Abstract:
Objective
Living donor liver transplantation (LDLT) may represent a valid therapeutic option allowing several advantages for patients affected by hepatocellular carcinoma (HCC) awaiting orthotopic liver transplantation (OLT). However, some reports in the literature have demonstrated worse long-term and disease-free survivals among patients treated by LDLT than deceased donor liver transplantation (DDLT) for HCC. Herein we have reported our long-term results comparing LDLT with DDLT for HCC.
Patients and Methods
Among 179 patients who underwent OLT from January 2000 to December 2007, 25 (13.9%) received LDLT with HCC 154 (86.1%) received DDLT. Patients were selected based on the Milan criteria. Transarterial chemoembolization, radiofrequency ablation, percutaneous alcoholization, or liver resection was applied as a downstaging procedure while on the waiting list. Patients with stage II HCC were proposed for LDLT.
Results
The overall 3- and 5-year survival rates were 77.3% and 68.7% versus 82.8% and 76.7% for LDLT and DDLT recipients, respectively, with no significant difference by the log-rank test. Moreover, the 3- and 5-year recurrence-free survival rates were 95.5% and 95.5% (LDLT) versus 90.5% and 89.4% (DDLT; P = NS).
Conclusions
LDLT guarantees the same long-term results as DDLT where there are analogous selection criteria for candidates.
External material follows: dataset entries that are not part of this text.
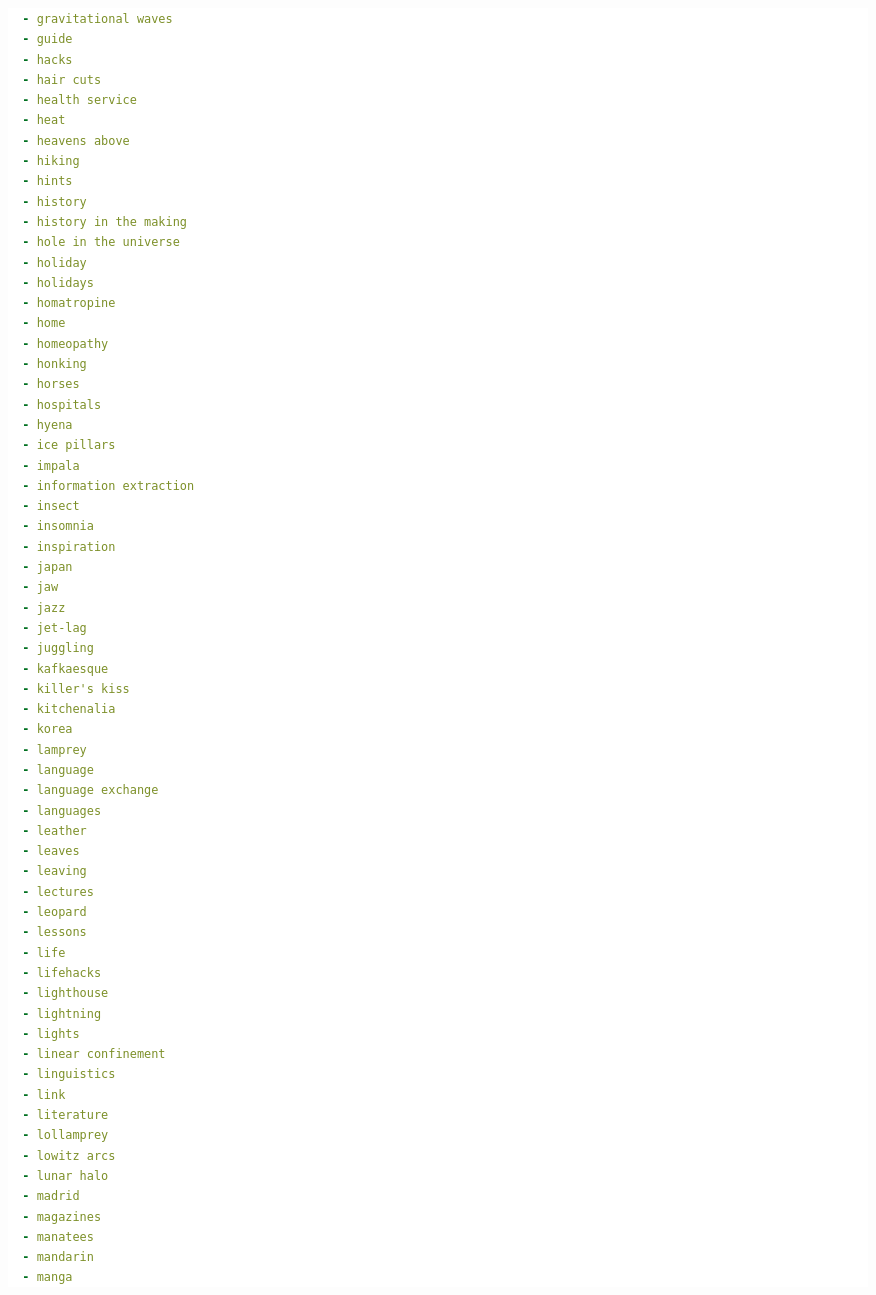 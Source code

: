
```yaml
  - gravitational waves
  - guide
  - hacks
  - hair cuts
  - health service
  - heat
  - heavens above
  - hiking
  - hints
  - history
  - history in the making
  - hole in the universe
  - holiday
  - holidays
  - homatropine
  - home
  - homeopathy
  - honking
  - horses
  - hospitals
  - hyena
  - ice pillars
  - impala
  - information extraction
  - insect
  - insomnia
  - inspiration
  - japan
  - jaw
  - jazz
  - jet-lag
  - juggling
  - kafkaesque
  - killer's kiss
  - kitchenalia
  - korea
  - lamprey
  - language
  - language exchange
  - languages
  - leather
  - leaves
  - leaving
  - lectures
  - leopard
  - lessons
  - life
  - lifehacks
  - lighthouse
  - lightning
  - lights
  - linear confinement
  - linguistics
  - link
  - literature
  - lollamprey
  - lowitz arcs
  - lunar halo
  - madrid
  - magazines
  - manatees
  - mandarin
  - manga
``` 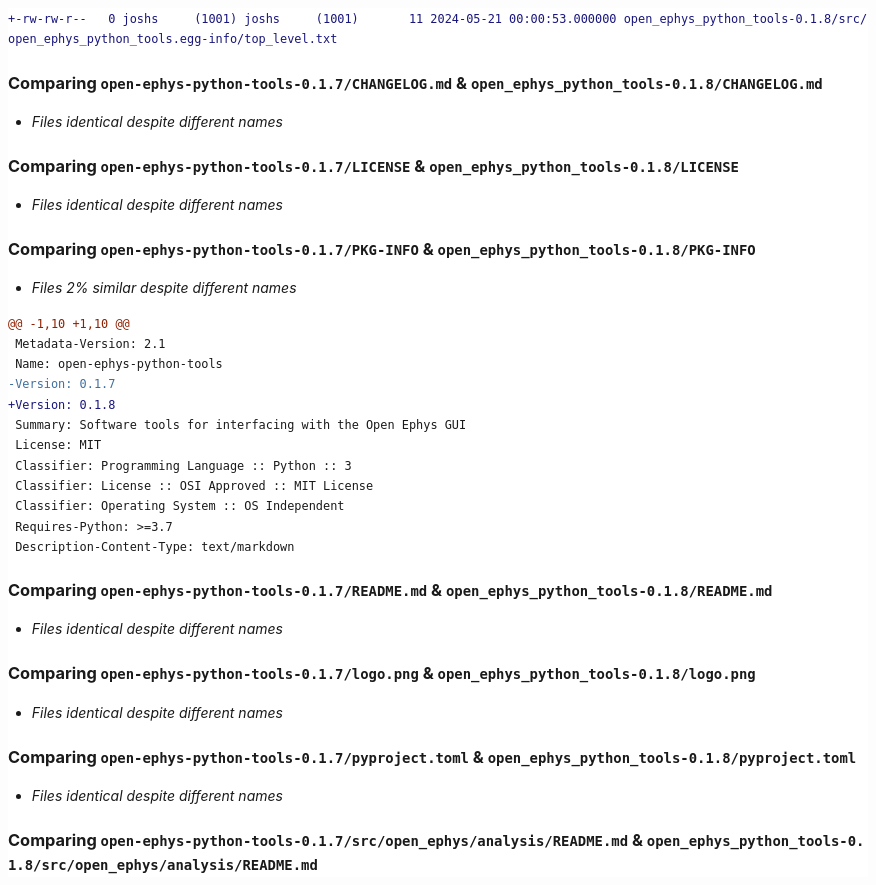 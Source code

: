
 ```diff
+-rw-rw-r--   0 joshs     (1001) joshs     (1001)       11 2024-05-21 00:00:53.000000 open_ephys_python_tools-0.1.8/src/open_ephys_python_tools.egg-info/top_level.txt
```

### Comparing `open-ephys-python-tools-0.1.7/CHANGELOG.md` & `open_ephys_python_tools-0.1.8/CHANGELOG.md`

 * *Files identical despite different names*

### Comparing `open-ephys-python-tools-0.1.7/LICENSE` & `open_ephys_python_tools-0.1.8/LICENSE`

 * *Files identical despite different names*

### Comparing `open-ephys-python-tools-0.1.7/PKG-INFO` & `open_ephys_python_tools-0.1.8/PKG-INFO`

 * *Files 2% similar despite different names*

```diff
@@ -1,10 +1,10 @@
 Metadata-Version: 2.1
 Name: open-ephys-python-tools
-Version: 0.1.7
+Version: 0.1.8
 Summary: Software tools for interfacing with the Open Ephys GUI
 License: MIT
 Classifier: Programming Language :: Python :: 3
 Classifier: License :: OSI Approved :: MIT License
 Classifier: Operating System :: OS Independent
 Requires-Python: >=3.7
 Description-Content-Type: text/markdown
```

### Comparing `open-ephys-python-tools-0.1.7/README.md` & `open_ephys_python_tools-0.1.8/README.md`

 * *Files identical despite different names*

### Comparing `open-ephys-python-tools-0.1.7/logo.png` & `open_ephys_python_tools-0.1.8/logo.png`

 * *Files identical despite different names*

### Comparing `open-ephys-python-tools-0.1.7/pyproject.toml` & `open_ephys_python_tools-0.1.8/pyproject.toml`

 * *Files identical despite different names*

### Comparing `open-ephys-python-tools-0.1.7/src/open_ephys/analysis/README.md` & `open_ephys_python_tools-0.1.8/src/open_ephys/analysis/README.md`
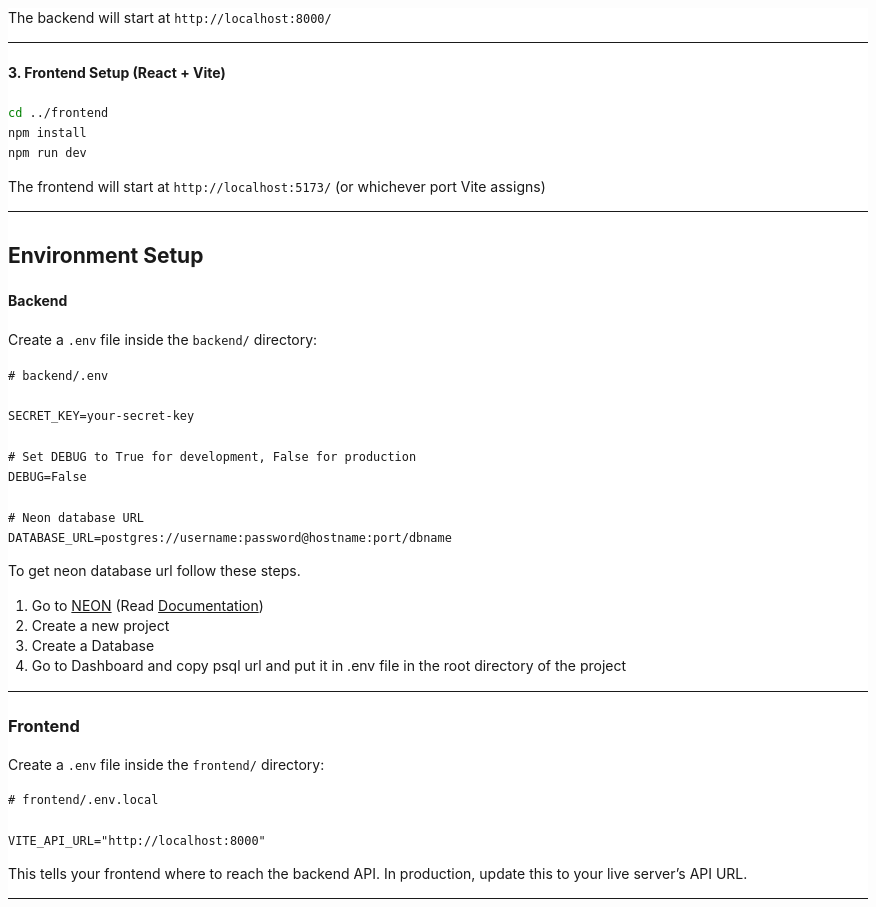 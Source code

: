 The backend will start at `http://localhost:8000/`

---

#### 3. Frontend Setup (React + Vite)

```bash
cd ../frontend
npm install
npm run dev
```

The frontend will start at `http://localhost:5173/` (or whichever port Vite assigns)

---

## Environment Setup

#### Backend

Create a `.env` file inside the `backend/` directory:

```env
# backend/.env

SECRET_KEY=your-secret-key

# Set DEBUG to True for development, False for production
DEBUG=False

# Neon database URL
DATABASE_URL=postgres://username:password@hostname:port/dbname
```

To get neon database url follow these steps.

1. Go to [NEON](https://neon.tech/) (Read [Documentation](https://neon.tech/docs/introduction))
2. Create a new project
3. Create a Database
4. Go to Dashboard and copy psql url and put it in .env file in the root directory of the project

---

### Frontend

Create a `.env` file inside the `frontend/` directory:

```env
# frontend/.env.local

VITE_API_URL="http://localhost:8000"
```

This tells your frontend where to reach the backend API. In production, update this to your live server’s API URL.

---
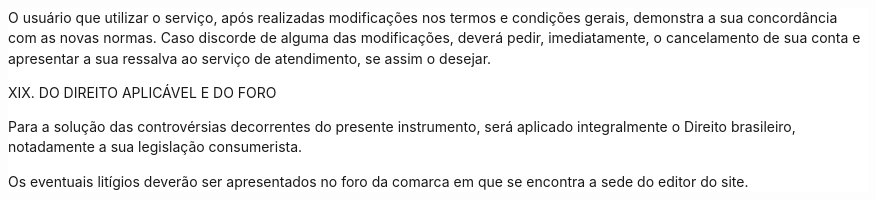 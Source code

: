 O usuário que utilizar o serviço, após realizadas modificações nos termos e condições gerais, demonstra a sua concordância com as novas normas. Caso discorde de alguma das modificações, deverá pedir, imediatamente, o cancelamento de sua conta e apresentar a sua ressalva ao serviço de atendimento, se assim o desejar.



XIX. DO DIREITO APLICÁVEL E DO FORO

Para a solução das controvérsias decorrentes do presente instrumento, será aplicado integralmente o Direito brasileiro, notadamente a sua legislação consumerista.

Os eventuais litígios deverão ser apresentados no foro da comarca em que se encontra a sede do editor do site.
The Milan criteria remain a valid tool to select candidates for LDLT to achieve optimal long-term results.
Citation:
Di Sandro, S., Slim, A. O., Giacomoni, A., Lauterio, A., Mangoni, I., Aseni, P., ... & De Carlis, L. (2009, May). Living donor liver transplantation for hepatocellular carcinoma: long-term results compared with deceased donor liver transplantation. In Transplantation proceedings 41(4), 1283-1285.